I would agree who is stopping you. Just keep in mind you don't set your own hours and shifts. I did this going through college and I can say it was hard work but rewarding pay.

Uber high risk and flexible hours same reward. You need to figure out what works best for your situation.


----------



## Actionjax (Oct 6, 2014)

RusTO said:


> IMHO, It is also kinda ridiculous the way uber talks about in their promo videos to driver "oh, how about you offer your clients some water or a chewing gum or mint?". Like who pays for that? Them? Absolutely No.
> 
> Oh, and I completely forget to mention that I did wash my car 2 last week. So here is another $20 expense on top of everything. Plus I did vacuum my vehicle after every single night. Plus I do also have a good vehicle to operate, only 2 years old, clean and very presentable.
> 
> ...


This looks like more of a personal statement and I do respect that.

Just out of curiosity why did you decide to do Uber? What industry are you coming from?

While I do agree there are shortcomings with how this is laid out for drivers, I'm not sure why you again think what I have stated was promoting Uber.

I feel it's an excellent way to make a supplementary income for people who have existing jobs that they can support themselves. As for full time, I have never promoted Uber to be good for that for many of the same reasons you have stated. I just hope you were not one of those people who bought into the magic they were pushing.


----------



## RusTO (Mar 10, 2015)

@scrurbscrud well, I don't think he realizes to the real extent his risks and really the overall risks/rewards variable in the actul equation.

essentially, he really believes that it is really good deal he is getting by getting 2 lucky nights/weekends in a row and that it justifies losing one's insurance altogether, therefore complete loss of the use of the vehicle as a result.

As Ive mentioned too absolutely not trying to be offensive neither however it really shows complete neglect in a way of Uber themselves as effectively the driver's are their main part in the value chain. Obviously, their attitude is dictated as a lot of guys like me are trying to jump into that wagon and then realizing that not all that glitters that is really gold but im pretty sure in the long run that attitude is bankrupt. Like Im even thinking of going to a press and doing an interview with a friend of mine who works in a major newspaper. Im sure she would love the story of the controversial event/news happening as we speak and exploring the other side, "revelations of an uber driver" sorta thing because it would great a huge buzz if someone starts really talking about all pros/cons in reality as well as presenting facts.

But really uber themselves? I really dont understand how do they leave it to that stage where it will definitely bite them at the end and big time. Like in every single company outthere all they talk about "people are major asset", "empowering employee potential" and etc etc however what is essentially Uber's main element within their service delivery stream is literally so neglegted and overlooked.

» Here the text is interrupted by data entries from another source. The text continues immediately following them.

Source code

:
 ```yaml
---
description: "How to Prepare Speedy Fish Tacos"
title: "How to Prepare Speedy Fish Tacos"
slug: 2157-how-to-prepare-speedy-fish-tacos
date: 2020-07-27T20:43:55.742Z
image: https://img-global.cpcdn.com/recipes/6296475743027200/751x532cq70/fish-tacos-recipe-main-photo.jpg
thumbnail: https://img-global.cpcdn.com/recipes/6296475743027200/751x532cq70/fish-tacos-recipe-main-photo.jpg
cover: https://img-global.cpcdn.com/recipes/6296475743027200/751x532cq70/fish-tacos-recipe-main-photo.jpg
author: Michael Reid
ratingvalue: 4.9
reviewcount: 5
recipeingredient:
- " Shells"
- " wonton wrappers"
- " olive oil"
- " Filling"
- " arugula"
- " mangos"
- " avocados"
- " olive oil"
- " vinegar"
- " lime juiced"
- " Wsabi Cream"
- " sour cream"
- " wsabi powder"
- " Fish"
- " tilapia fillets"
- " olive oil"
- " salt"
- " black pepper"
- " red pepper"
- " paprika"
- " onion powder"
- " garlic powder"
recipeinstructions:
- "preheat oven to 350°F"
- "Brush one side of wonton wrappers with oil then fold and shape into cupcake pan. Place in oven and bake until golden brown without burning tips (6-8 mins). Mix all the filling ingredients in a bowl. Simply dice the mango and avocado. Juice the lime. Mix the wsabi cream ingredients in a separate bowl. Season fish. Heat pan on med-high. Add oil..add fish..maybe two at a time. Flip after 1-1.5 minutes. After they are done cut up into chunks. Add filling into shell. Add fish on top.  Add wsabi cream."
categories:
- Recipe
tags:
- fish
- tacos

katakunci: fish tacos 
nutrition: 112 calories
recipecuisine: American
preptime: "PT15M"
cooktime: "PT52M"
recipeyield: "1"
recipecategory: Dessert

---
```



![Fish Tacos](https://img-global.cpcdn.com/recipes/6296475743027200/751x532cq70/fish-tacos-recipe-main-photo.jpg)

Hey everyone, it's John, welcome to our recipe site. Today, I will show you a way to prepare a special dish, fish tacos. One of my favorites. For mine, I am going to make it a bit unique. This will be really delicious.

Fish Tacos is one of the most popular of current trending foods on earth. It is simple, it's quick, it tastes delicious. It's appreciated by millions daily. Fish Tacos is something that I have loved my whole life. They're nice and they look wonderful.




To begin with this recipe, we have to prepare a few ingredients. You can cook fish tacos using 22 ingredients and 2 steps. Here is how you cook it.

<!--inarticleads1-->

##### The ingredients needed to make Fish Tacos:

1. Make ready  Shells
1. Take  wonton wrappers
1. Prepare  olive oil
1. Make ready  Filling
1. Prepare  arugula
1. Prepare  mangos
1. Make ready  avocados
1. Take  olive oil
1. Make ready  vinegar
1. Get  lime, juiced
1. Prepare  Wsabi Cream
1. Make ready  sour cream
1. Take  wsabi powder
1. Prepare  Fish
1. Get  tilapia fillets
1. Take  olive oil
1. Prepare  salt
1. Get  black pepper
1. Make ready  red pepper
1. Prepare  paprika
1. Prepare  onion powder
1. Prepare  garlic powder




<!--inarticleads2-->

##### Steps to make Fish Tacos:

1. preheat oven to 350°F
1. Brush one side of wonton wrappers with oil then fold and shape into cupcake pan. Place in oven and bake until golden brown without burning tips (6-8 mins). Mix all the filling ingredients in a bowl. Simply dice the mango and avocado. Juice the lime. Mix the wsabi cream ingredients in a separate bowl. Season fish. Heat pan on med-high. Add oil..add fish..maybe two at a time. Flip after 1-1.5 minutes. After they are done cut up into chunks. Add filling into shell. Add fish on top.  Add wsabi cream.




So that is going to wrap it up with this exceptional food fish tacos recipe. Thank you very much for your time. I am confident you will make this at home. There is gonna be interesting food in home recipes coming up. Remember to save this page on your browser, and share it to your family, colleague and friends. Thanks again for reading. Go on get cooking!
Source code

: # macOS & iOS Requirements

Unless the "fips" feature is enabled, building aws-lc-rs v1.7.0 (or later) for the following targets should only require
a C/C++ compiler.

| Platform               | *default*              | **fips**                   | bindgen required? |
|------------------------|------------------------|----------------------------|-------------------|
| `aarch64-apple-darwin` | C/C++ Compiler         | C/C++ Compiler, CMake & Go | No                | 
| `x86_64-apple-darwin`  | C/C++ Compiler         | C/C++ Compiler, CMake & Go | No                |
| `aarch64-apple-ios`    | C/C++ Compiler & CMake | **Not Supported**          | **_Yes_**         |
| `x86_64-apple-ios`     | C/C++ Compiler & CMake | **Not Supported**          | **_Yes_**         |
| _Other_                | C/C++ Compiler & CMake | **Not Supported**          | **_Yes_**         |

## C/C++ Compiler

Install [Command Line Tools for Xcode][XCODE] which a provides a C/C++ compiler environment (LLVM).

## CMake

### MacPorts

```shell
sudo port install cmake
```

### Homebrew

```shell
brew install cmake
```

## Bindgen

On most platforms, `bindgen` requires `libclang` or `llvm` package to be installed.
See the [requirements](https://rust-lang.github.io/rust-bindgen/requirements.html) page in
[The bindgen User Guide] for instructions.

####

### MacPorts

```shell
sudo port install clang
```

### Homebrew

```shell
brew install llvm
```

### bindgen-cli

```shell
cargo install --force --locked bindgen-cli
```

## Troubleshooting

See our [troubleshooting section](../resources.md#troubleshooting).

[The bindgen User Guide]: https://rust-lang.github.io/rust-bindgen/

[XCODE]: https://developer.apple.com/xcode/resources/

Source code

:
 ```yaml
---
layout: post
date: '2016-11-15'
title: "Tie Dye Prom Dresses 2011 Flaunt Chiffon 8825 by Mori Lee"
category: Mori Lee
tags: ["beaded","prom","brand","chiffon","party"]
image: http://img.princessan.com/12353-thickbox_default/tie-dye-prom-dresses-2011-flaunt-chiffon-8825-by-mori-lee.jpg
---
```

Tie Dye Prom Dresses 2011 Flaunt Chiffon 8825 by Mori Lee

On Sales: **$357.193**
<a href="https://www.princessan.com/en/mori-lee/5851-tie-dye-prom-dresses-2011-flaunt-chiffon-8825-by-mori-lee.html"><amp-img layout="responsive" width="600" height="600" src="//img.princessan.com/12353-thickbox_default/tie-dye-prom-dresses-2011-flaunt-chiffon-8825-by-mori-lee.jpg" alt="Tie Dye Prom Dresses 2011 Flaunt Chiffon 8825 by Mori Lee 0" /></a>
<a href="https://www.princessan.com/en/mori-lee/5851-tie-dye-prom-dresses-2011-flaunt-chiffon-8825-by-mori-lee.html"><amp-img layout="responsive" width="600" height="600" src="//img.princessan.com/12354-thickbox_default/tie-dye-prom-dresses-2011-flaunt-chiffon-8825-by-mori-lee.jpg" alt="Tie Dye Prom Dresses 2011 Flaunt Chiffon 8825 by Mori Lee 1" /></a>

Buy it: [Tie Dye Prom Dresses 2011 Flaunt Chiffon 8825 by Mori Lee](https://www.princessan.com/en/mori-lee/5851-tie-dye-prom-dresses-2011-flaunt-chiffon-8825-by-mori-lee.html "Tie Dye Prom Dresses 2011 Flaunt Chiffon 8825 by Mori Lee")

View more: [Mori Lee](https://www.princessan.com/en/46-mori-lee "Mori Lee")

So in fact now I do undestand cabbies expenses and the overall pricing and think it is really justifiable in a sense. At the same time I do share consumers outrage with driver's outrage and aggressiveness towards consumers and see where Uber's initial motivation was positive however what happen to all that in the middle? This is really where my main question lies.


----------



## Noobler (Feb 12, 2015)

@RusTO Would alot of your concerns be addressed if Uber raised rates like they are in the U.S. this past week? some are going up from .80cents/mile to 1.20/mile.


----------



## scrurbscrud (Sep 11, 2014)

RusTO said:


> @scrurbscrud well, I don't think he realizes to the real extent his risks and really the overall risks/rewards variable in the actul equation.
> 
> essentially, he really believes that it is really good deal he is getting by getting 2 lucky nights/weekends in a row and that it justifies losing one's insurance altogether, therefore complete loss of the use of the vehicle as a result.

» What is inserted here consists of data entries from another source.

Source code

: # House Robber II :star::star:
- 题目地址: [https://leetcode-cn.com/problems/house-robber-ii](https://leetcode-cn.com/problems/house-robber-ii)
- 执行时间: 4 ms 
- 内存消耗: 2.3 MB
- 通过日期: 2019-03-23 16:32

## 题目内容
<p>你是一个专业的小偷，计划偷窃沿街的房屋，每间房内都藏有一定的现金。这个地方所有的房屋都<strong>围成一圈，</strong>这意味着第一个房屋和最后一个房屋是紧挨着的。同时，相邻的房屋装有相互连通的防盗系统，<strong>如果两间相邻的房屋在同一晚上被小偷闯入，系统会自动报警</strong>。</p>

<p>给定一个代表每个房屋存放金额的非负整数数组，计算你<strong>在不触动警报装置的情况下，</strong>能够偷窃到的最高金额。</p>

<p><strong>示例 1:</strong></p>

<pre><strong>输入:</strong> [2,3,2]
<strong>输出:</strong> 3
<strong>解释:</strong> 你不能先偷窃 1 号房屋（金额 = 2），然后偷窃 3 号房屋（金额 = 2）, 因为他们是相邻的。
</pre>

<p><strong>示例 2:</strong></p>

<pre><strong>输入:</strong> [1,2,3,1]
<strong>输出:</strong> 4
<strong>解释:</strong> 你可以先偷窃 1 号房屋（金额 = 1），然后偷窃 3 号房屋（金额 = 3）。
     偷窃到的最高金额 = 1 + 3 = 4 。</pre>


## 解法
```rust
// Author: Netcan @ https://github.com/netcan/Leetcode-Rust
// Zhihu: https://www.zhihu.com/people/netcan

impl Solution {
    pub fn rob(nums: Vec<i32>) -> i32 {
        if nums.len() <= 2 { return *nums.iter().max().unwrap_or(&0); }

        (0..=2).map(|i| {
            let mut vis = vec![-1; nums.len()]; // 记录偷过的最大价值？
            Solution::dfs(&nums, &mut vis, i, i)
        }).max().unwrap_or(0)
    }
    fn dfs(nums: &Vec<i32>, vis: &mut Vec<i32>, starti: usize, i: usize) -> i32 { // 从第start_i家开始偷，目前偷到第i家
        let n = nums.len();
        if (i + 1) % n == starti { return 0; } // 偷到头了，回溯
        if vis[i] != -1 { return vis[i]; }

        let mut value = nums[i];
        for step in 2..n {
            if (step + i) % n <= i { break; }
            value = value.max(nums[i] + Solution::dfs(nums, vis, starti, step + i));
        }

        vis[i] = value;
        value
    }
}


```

I think AJax has been pretty straight up about part time driving myself and accurate enough in his numbers and how he sees things. I consider his sights generally honest to part time reality as well as him being coherent on the risk quotients. He's fully aware that in your market part time driving will yield about 12-14 or so an hour if you catch a good weekend night or 2. To me that's probably accurate at a buck 30 a mile and 25 cents a min. with a little surge here and there.

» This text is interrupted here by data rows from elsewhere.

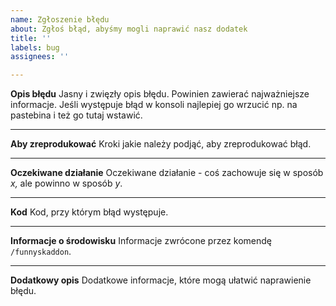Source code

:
 ```yaml
---
name: Zgłoszenie błędu
about: Zgłoś błąd, abyśmy mogli naprawić nasz dodatek
title: ''
labels: bug
assignees: ''

---
```


**Opis błędu**
Jasny i zwięzły opis błędu. Powinien zawierać najważniejsze informacje. Jeśli występuje błąd w konsoli najlepiej go wrzucić np. na pastebina i też go tutaj wstawić.

---

**Aby zreprodukować**
Kroki jakie należy podjąć, aby zreprodukować błąd.

---

**Oczekiwane działanie**
Oczekiwane działanie - coś zachowuje się w sposób *x,* ale powinno w sposób *y*.

---

**Kod**
Kod, przy którym błąd występuje.

---

**Informacje o środowisku**
Informacje zwrócone przez komendę `/funnyskaddon`.

---

**Dodatkowy opis**
Dodatkowe informacje, które mogą ułatwić naprawienie błędu.
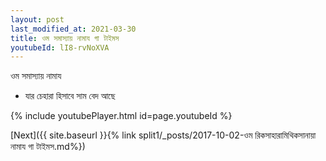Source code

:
 ```yaml
---
layout: post
last_modified_at: 2021-03-30
title: ওম সমাস্যায় নামায গা টাইমস
youtubeId: lI8-rvNoXVA
---
```

 
 
 ওম সমাস্যায় নামায  
 
 -  যার চেহারা হিসাবে সাম বেদ আছে 
 
  
 
  
 
 
 
 
 
 


{% include youtubePlayer.html id=page.youtubeId %}
 
[Next]({{ site.baseurl }}{% link  split1/_posts/2017-10-02-ওম রিকসাহারামিথিকসানায়া নামায গা টাইমস.md%})
 
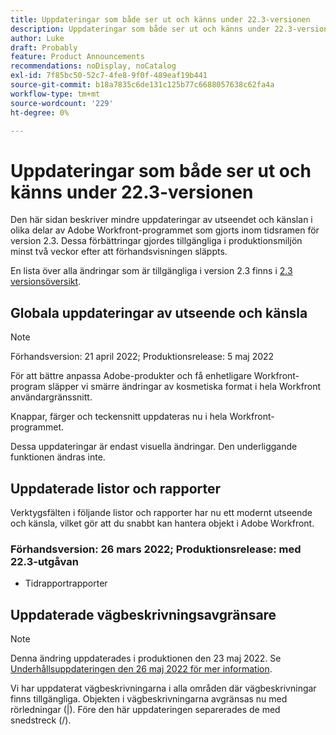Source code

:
 ```yaml
---
title: Uppdateringar som både ser ut och känns under 22.3-versionen
description: Uppdateringar som både ser ut och känns under 22.3-versionen
author: Luke
draft: Probably
feature: Product Announcements
recommendations: noDisplay, noCatalog
exl-id: 7f85bc50-52c7-4fe8-9f0f-489eaf19b441
source-git-commit: b18a7835c6de131c125b77c6688057638c62fa4a
workflow-type: tm+mt
source-wordcount: '229'
ht-degree: 0%

---
```


# Uppdateringar som både ser ut och känns under 22.3-versionen

Den här sidan beskriver mindre uppdateringar av utseendet och känslan i olika delar av Adobe Workfront-programmet som gjorts inom tidsramen för version 2.3. Dessa förbättringar gjordes tillgängliga i produktionsmiljön minst två veckor efter att förhandsvisningen släppts.

En lista över alla ändringar som är tillgängliga i version 2.3 finns i [2.3 versionsöversikt](../../../product-announcements/product-releases/22.3-release-activity/22-3-release-overview.md).

## Globala uppdateringar av utseende och känsla

>[!NOTE]
>
>Förhandsversion: 21 april 2022; Produktionsrelease: 5 maj 2022

För att bättre anpassa Adobe-produkter och få enhetligare Workfront-program släpper vi smärre ändringar av kosmetiska format i hela Workfront användargränssnitt.

Knappar, färger och teckensnitt uppdateras nu i hela Workfront-programmet.

Dessa uppdateringar är endast visuella ändringar. Den underliggande funktionen ändras inte.

## Uppdaterade listor och rapporter

Verktygsfälten i följande listor och rapporter har nu ett modernt utseende och känsla, vilket gör att du snabbt kan hantera objekt i Adobe Workfront.

### Förhandsversion: 26 mars 2022; Produktionsrelease: med 22.3-utgåvan

* Tidrapportrapporter

## Uppdaterade vägbeskrivningsavgränsare

>[!NOTE]
>
>Denna ändring uppdaterades i produktionen den 23 maj 2022. Se [Underhållsuppdateringen den 26 maj 2022 för mer information](https://experienceleague.adobe.com/sv/docs/workfront/using/home).

Vi har uppdaterat vägbeskrivningarna i alla områden där vägbeskrivningar finns tillgängliga. Objekten i vägbeskrivningarna avgränsas nu med rörledningar (|). Före den här uppdateringen separerades de med snedstreck (/).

> As Ive mentioned too absolutely not trying to be offensive neither however it really shows complete neglect in a way of Uber themselves as effectively the driver's are their main part in the value chain. Obviously, their attitude is dictated as a lot of guys like me are trying to jump into that wagon and then realizing that not all that glitters that is really gold but im pretty sure in the long run that attitude is bankrupt. Like Im even thinking of going to a press and doing an interview with a friend of mine who works in a major newspaper. Im sure she would love the story of the controversial event/news happening as we speak and exploring the other side, "revelations of an uber driver" sorta thing because it would great a huge buzz if someone starts really talking about all pros/cons in reality as well as presenting facts.


The reality of full time driving is that we are going to have weeks that are OK financially and some that really really really suck ass. Moreso on the latter count. The only times it pays for full timers is when there is a lot of extra activity going on and we get more business. But let's face it, there is only so much demand available to go around. Driver saturation is probably the biggest issue any of us face.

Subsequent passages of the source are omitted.